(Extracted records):
==================================================

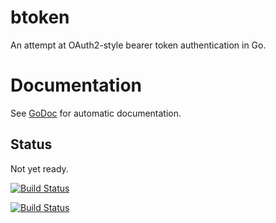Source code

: btoken
======

An attempt at OAuth2-style bearer token authentication in Go.


# Documentation

See [GoDoc](http://godoc.org/github.com/jmcvetta/btoken) for automatic
documentation.


## Status

Not yet ready.

[![Build Status](https://travis-ci.org/jmcvetta/btoken.png)](https://travis-ci.org/jmcvetta/btoken)

[![Build Status](https://drone.io/github.com/jmcvetta/btoken/status.png)](https://drone.io/github.com/jmcvetta/btoken/latest)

==================================================

(Exercise aim):
The span to print begins at the line containing "Not yet ready." and ends at the final line of the entries; print it exactly and print nothing else.

(Answer section):
Not yet ready.

[![Build Status](https://travis-ci.org/jmcvetta/btoken.png)](https://travis-ci.org/jmcvetta/btoken)

[![Build Status](https://drone.io/github.com/jmcvetta/btoken/status.png)](https://drone.io/github.com/jmcvetta/btoken/latest)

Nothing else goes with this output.